Court of Workers Compensation of Montana

March 12, 1997

STAN GUEDESSE Petitioner
v.
LIBERTY MUTUAL FIRE INSURANCE COMPANY Respondent/Insurer for GENERAL MILLS, INCORPORATED Employer.

          Submitted: March 6, 1997

          ORDER DENYING MOTION FOR PARTIAL SUMMARY JUDGMENT

          MIKE MCCARTER JUDGE.

         Summary: Claimant, who seeks temporary total, permanent partial, and medical benefits, moves for summary judgment on ground that insurer's failure to accept or deny his claim within 30 days constitutes automatic acceptance under the Workers' Compensation Act, pursuant to Haag v. Montana Schools Group Ins. Authority, 274 Mont. 109, 906 P.2d 693 (1995). Insurer had accepted the claim under the Occupational Disease Act.

         Held: Where the claim form signed by claimant did not state any specific event or any specific time or place for an alleged injury, it fails to identify an industrial accident or injury within the meaning of the Workers' Compensation Act. Haag comes into play only if the insurer has received a valid claim for injury, containing sufficient information to inform the employer and insurer of the nature and basis of the claim. As the insurer argues, the claim submitted in this case, at best, suggests claimant is suffering from an occupational disease, and the insurer accepted the claim as such.

         Topics:

Constitutions, Statutes, Regulations and Rules: Montana Code Annotated: Section 39-71-119, MCA (1993). Where the claim form signed by claimant did not state any specific event or any specific time or place for an alleged injury, it fails to identify an industrial accident or injury within the meaning of the Workers' Compensation Act.
Constitutions, Statutes, Regulations and Rules: Montana Code Annotated: Section 39-71-606, MCA (1993). Where the claim form signed by claimant did not state any specific event or any specific time or place for an alleged injury, it fails to identify an industrial accident or injury within the meaning of the Workers' Compensation Act. The "automatic acceptance" rule of Haag v. Montana Schools Group Ins.
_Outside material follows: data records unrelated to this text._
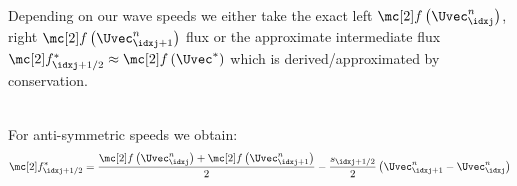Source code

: \begin{explanationbox}\nospacing
    \begin{explanation}
        Depending on our wave speeds we either take the exact left $\flux\left(\Uvec_{\idxj}^{n}\right)$, right $\flux\left(\Uvec_{\idxj+1}^{n}\right)$ flux or the approximate intermediate flux $\flux^{*}_{\idxj+1/2}\approx\flux\left(\Uvec^{*}\right)$
        which is derived/approximated by conservation.\\
        \begin{minipage}[t]{0.32\textwidth}
            \begin{figure}[H]
                \centering{
                  \def\svgwidth{100pt}
                  \resizebox{\linewidth}{!}{
                    }
                }
            \end{figure}
        \end{minipage}
        \begin{minipage}[t]{0.32\textwidth}
            \begin{figure}[H]
                \centering{
                  \def\svgwidth{100pt}
                  \resizebox{\linewidth}{!}{
                    }
                }
            \end{figure}
        \end{minipage}
        \begin{minipage}[t]{0.32\textwidth}
            \begin{figure}[H]
                \centering{
                  \def\svgwidth{100pt}
                  \resizebox{\linewidth}{!}{
                    }
                }
            \end{figure}
        \end{minipage}
    \end{explanation}
\end{explanationbox}
\begin{corbox}\nospacing
    \begin{cor}[\hfill\tcblack{$-s^{l}_{\idxj+1/2}=s^{r}_{\idxj+1/2}=:s_{\idxj+1/2}$}\newline Symmetric Waves]\label{cor:symmetric_waves_non_linear_cystems}\leavevmode\\
        For anti-symmetric speeds we obtain:
        \begin{align}
          \flux^{*}_{\idxj+1/2}=\frac{\flux\left(\Uvec_{\idxj}^{n}\right)+\flux \left(\Uvec_{\idxj+1}^{n}\right)}{2}-\frac{s_{\idxj+1/2}}{2}\left(\Uvec_{\idxj+1}^{n}-\Uvec_{\idxj}^{n}\right)\label{eq:hll_symmetric_waves_systems}
        \end{align}
    \end{cor}
\end{corbox}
Authority, 274 Mont. 109, 906 P.2d 693 (1995) comes into play only if the insurer has received a valid claim for injury, containing sufficient information to inform the employer and insurer of the nature and basis of the claim. As the insurer argues, the claim submitted in this case, at best, suggests claimant is suffering from an occupational disease, and the insurer accepted the claim as such.
Cases Discussed: Workers' Compensation Court Cases: Haag v. MSGIA. Where the claim form signed by claimant did not state any specific event or any specific time or place for an alleged injury, it fails to identify an industrial accident or injury within the meaning of the Workers' Compensation Act. The "automatic acceptance" rule of Haag v. Montana Schools Group Ins. Authority, 274 Mont. 109, 906 P.2d 693 (1995) comes into play only if the insurer has received a valid claim for injury, containing sufficient information to inform the employer and insurer of the nature and basis of the claim. As the insurer argues, the claim submitted in this case, at best, suggests claimant is suffering from an occupational disease, and the insurer accepted the claim as such.
Claims: Acceptance. Where the claim form signed by claimant did not state any specific event or any specific time or place for an alleged injury, it fails to identify an industrial accident or injury within the meaning of the Workers' Compensation Act. The "automatic acceptance" rule of Haag v. Montana Schools Group Ins. Authority, 274 Mont. 109, 906 P.2d 693 (1995) comes into play only if the insurer has received a valid claim for injury, containing sufficient information to inform the employer and insurer of the nature and basis of the claim. As the insurer argues, the claim submitted in this case, at best, suggests claimant is suffering from an occupational disease, and the insurer accepted the claim as such.
Claims: Filing. Where the claim form signed by claimant did not state any specific event or any specific time or place for an alleged injury, it fails to identify an industrial accident or injury within the meaning of the Workers' Compensation Act. The "automatic acceptance" rule of Haag v. Montana Schools Group Ins. Authority, 274 Mont. 109, 906 P.2d 693 (1995) comes into play only if the insurer has received a valid claim for injury, containing sufficient information to inform the employer and insurer of the nature and basis of the claim. As the insurer argues, the claim submitted in this case, at best, suggests claimant is suffering from an occupational disease, and the insurer accepted the claim as such.
Claims: Sufficiency. Where the claim form signed by claimant did not state any specific event or any specific time or place for an alleged injury, it fails to identify an industrial accident or injury within the meaning of the Workers' Compensation Act. The "automatic acceptance" rule of Haag v. Montana Schools Group Ins. Authority, 274 Mont. 109, 906 P.2d 693 (1995) comes into play only if the insurer has received a valid claim for injury, containing sufficient information to inform the employer and insurer of the nature and basis of the claim. As the insurer argues, the claim submitted in this case, at best, suggests claimant is suffering from an occupational disease, and the insurer accepted the claim as such.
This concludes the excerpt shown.